Other protesters helped them leave and the victims were not arrested so it is unclear why the option of ‘less than lethal force’ was taken by Nicoletti.
Mayor Jim Kenney and Police Commissioner Danielle Outlaw apologized for the use of tear gas which caused panic and confusion near the 20th Street overpass.
They issued a moratorium on the use of it to disperse crowds of people under certain conditions.
‘Thanks to the investigative work of Philadelphia Police Internal Affairs and careful, additional investigation done by the DAO Special Investigations Unit, we are moving forward today with evenhanded justice. Great care has gone into our factual investigation to get the truth. We are also keeping our sworn oath to uphold the Constitution,’ District Attorney Krasner said.
‘The complaint alleges that Officer Nicoletti broke the laws he was sworn to uphold and that his actions interfered with Philadelphians’ and Americans’ peaceful exercise of their sacred constitutional rights of free speech and assembly.

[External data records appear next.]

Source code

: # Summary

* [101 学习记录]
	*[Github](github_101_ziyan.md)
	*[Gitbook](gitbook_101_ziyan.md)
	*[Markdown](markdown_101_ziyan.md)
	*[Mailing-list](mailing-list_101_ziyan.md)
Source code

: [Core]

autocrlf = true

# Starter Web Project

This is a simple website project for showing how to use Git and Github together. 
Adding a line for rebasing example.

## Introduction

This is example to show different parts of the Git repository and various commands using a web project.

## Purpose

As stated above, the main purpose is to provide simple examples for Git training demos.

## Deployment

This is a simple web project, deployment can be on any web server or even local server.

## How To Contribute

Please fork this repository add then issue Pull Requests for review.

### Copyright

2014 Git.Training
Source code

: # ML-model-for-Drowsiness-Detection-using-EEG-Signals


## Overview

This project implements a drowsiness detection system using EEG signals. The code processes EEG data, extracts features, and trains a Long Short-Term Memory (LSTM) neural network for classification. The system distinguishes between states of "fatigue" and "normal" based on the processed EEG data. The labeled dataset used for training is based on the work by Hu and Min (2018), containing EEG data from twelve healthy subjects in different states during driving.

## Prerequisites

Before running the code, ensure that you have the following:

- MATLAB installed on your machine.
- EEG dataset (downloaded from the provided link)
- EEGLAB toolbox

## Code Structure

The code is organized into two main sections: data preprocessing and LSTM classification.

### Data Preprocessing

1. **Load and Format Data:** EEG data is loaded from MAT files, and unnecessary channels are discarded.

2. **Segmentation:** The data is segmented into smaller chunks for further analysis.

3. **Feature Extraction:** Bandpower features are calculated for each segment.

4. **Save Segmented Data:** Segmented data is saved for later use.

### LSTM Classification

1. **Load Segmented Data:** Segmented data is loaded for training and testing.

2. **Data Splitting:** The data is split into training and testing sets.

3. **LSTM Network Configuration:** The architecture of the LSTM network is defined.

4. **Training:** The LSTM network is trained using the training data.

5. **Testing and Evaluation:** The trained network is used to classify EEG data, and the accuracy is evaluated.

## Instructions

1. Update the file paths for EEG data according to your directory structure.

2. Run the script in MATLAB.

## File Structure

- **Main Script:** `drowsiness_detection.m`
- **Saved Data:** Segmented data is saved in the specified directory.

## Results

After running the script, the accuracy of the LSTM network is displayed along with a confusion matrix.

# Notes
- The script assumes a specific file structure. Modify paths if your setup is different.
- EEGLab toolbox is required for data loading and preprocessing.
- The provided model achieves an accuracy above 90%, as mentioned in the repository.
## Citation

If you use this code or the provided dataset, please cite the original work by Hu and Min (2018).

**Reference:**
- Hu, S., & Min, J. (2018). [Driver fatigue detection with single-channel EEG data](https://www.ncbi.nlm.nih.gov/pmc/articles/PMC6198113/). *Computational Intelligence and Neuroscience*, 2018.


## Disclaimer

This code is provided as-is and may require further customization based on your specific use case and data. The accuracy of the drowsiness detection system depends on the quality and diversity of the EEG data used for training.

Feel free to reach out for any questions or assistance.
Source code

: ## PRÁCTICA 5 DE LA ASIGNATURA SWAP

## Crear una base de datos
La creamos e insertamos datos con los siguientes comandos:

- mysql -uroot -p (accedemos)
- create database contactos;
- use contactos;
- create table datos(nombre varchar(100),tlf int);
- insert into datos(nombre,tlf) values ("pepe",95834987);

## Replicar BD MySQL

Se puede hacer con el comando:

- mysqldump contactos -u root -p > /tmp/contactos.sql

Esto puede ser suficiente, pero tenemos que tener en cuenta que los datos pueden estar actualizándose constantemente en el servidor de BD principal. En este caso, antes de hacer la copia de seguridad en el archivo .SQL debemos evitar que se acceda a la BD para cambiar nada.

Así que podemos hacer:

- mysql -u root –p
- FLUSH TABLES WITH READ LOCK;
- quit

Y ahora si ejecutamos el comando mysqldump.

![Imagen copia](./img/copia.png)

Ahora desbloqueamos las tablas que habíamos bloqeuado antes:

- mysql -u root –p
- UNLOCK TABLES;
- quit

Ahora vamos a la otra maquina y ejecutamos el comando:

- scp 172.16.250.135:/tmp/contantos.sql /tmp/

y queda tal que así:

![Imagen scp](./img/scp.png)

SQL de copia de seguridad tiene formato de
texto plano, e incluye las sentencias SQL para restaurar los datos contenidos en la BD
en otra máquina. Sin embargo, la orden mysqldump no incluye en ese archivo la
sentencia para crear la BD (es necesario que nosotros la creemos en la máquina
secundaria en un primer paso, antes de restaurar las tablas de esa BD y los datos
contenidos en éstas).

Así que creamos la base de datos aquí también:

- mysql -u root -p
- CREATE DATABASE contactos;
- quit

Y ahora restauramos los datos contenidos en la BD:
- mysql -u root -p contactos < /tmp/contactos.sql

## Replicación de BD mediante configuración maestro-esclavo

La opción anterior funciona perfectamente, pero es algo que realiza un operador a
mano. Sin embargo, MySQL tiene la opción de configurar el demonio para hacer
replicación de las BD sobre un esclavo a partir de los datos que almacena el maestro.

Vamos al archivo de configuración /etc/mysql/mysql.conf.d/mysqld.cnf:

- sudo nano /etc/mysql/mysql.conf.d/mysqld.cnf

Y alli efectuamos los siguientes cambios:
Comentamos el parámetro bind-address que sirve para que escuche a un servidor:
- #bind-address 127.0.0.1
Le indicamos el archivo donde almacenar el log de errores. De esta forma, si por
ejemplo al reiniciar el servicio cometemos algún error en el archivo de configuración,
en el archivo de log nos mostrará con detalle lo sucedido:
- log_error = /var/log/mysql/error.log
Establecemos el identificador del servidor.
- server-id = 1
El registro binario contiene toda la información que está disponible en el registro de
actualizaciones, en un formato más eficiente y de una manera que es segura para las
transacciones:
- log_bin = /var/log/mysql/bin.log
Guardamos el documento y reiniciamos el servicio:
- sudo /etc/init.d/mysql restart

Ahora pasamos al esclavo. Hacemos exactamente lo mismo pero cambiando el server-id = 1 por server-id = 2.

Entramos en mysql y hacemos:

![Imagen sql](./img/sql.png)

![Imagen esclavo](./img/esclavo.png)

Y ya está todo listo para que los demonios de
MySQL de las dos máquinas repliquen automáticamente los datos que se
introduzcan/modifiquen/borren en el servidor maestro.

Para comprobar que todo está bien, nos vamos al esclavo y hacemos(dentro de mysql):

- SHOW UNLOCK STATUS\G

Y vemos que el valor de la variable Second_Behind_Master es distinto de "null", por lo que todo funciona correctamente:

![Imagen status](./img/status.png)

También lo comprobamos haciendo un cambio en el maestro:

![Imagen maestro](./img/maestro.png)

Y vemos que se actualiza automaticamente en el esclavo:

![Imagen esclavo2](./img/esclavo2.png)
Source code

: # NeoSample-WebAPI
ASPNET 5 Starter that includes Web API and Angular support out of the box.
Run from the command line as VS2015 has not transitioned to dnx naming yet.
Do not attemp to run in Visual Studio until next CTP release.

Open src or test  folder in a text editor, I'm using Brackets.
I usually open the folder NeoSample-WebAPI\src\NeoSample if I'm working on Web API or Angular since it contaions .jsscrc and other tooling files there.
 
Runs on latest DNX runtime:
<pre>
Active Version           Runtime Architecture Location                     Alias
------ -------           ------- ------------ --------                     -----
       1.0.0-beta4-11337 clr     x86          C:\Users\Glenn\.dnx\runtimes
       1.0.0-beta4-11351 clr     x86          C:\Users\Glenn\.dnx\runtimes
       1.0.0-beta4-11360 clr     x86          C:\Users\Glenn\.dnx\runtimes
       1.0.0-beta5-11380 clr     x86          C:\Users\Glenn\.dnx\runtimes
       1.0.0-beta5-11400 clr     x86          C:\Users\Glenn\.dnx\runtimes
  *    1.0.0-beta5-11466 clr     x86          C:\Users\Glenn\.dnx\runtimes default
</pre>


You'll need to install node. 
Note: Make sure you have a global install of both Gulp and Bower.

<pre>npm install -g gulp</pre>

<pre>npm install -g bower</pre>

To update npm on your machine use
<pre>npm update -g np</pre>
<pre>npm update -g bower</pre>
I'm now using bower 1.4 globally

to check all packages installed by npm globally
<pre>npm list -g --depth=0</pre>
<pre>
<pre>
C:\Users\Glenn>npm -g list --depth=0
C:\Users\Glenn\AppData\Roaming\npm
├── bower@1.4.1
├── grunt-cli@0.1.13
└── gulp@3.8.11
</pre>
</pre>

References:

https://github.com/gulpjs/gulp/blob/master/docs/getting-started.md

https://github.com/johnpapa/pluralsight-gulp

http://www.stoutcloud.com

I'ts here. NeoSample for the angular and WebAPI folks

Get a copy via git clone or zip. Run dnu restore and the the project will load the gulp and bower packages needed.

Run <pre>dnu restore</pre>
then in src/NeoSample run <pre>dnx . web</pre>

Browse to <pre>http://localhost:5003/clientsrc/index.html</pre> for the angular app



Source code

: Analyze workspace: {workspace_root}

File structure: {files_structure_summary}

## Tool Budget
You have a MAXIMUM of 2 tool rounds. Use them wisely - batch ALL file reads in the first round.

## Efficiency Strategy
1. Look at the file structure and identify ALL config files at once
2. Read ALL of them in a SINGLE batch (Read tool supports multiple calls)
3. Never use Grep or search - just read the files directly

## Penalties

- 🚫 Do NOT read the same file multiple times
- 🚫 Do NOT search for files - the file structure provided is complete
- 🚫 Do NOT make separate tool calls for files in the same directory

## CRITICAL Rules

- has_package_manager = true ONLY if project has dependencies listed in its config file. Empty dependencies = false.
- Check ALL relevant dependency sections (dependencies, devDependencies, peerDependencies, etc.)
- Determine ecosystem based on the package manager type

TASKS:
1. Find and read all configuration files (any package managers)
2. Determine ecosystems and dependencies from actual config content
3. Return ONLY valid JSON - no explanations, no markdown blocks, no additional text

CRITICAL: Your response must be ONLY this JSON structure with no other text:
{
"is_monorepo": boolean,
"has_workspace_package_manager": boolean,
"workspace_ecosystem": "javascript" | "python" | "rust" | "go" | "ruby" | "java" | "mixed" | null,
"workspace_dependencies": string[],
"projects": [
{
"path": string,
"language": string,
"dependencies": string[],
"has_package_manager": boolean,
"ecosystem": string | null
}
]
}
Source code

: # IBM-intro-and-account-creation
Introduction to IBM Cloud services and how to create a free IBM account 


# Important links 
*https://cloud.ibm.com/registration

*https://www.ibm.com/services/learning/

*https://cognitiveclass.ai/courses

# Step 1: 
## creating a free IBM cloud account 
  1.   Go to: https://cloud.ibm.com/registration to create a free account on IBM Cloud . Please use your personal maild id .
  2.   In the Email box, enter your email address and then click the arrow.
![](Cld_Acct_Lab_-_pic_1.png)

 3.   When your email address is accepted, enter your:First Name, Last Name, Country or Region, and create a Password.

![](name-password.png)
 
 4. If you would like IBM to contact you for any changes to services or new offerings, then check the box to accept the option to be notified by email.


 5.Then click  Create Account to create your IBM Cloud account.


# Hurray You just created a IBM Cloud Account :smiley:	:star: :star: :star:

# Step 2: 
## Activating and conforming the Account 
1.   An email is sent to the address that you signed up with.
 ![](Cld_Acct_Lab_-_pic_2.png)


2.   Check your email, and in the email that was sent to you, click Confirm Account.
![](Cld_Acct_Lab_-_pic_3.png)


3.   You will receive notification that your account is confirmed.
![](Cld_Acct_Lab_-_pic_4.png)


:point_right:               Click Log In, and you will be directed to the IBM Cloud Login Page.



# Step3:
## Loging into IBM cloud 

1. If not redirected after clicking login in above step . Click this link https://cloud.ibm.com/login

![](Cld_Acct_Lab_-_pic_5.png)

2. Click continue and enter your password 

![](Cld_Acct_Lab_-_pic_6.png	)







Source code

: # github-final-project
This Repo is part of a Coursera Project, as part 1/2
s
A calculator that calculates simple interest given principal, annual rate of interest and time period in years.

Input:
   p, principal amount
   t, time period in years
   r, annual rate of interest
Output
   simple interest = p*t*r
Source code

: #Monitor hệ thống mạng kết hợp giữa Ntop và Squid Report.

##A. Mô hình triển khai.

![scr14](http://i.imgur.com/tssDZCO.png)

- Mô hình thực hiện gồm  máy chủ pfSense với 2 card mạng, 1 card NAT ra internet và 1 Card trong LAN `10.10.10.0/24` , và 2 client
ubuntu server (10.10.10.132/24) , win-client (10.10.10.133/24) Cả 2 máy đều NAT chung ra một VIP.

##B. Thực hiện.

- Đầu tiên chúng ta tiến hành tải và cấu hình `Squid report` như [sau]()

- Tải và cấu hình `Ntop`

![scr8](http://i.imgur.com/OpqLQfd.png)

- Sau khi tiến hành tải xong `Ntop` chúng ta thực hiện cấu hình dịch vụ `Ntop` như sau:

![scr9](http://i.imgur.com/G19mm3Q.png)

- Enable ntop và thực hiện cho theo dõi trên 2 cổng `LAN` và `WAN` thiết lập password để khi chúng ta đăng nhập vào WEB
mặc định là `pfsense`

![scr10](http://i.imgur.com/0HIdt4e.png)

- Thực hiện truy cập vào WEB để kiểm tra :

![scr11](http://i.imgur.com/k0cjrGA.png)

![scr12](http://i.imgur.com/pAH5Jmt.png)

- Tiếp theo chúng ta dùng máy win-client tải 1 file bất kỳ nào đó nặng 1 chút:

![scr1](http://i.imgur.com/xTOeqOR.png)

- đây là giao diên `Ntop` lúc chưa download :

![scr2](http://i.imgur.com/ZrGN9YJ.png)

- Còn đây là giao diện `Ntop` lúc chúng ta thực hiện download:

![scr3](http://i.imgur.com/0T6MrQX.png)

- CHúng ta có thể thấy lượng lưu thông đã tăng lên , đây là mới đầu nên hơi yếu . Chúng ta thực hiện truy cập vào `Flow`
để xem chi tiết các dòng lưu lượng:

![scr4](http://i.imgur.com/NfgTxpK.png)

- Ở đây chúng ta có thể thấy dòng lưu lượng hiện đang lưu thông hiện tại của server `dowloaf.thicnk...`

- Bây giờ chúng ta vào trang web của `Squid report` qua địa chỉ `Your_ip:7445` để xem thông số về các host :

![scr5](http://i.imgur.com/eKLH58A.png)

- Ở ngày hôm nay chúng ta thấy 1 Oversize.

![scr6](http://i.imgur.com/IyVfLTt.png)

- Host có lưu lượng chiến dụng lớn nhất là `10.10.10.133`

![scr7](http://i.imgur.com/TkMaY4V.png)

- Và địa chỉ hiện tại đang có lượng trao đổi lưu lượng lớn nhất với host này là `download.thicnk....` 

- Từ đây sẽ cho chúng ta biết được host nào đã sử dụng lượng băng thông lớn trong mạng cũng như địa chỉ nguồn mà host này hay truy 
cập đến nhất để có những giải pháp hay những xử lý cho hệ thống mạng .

‘The Philadelphia District Attorney’s Office will not make excuses for crimes committed by law enforcement that demean the democratic freedoms so many Americans have fought and died to preserve.’
The DA’s statement came as President Trump has threatened to unleash troops on the streets of many US cities where protests are taking place.
Some in Portland were seen taking demonstrators away in unmarked cars without reason, which prompted the ACLU and politicians to warn Trump they may retaliate with legal action if the invasion continues.
‘Let’s be clear on who is the source of governmental and police power: People are the source of that power — the people’s votes and the people’s taxes’ the DA continued.
‘Let’s be clear on who built these highways and streets: These streets come from and belong to the people. In the words of generations of peaceful protesters committed to improving our country, which is what patriots do: “Whose streets!? Our streets!”‘
Philadelphia Fraternal Order of Police Lodge #5 President John McNesby rushed to Nicoletti’s defense after hearing the charges and pushed for the punishment of civilians in unrelated incidents.
‘Once again DA Larry Krasner is only charging Philadelphia police officers following the recent unrest in the city, McNesby said in a response to the charges. ‘Krasner refuses to hold unlawful protesters accountable, those who set fire and looted our great city … His top priority is to push his anti-police agenda.
‘This double-standard of justice is unacceptable to our brave police officers who work tirelessly to keep our city safe. We will provide an appropriate defense for officer Nicoletti as this process moves forward.’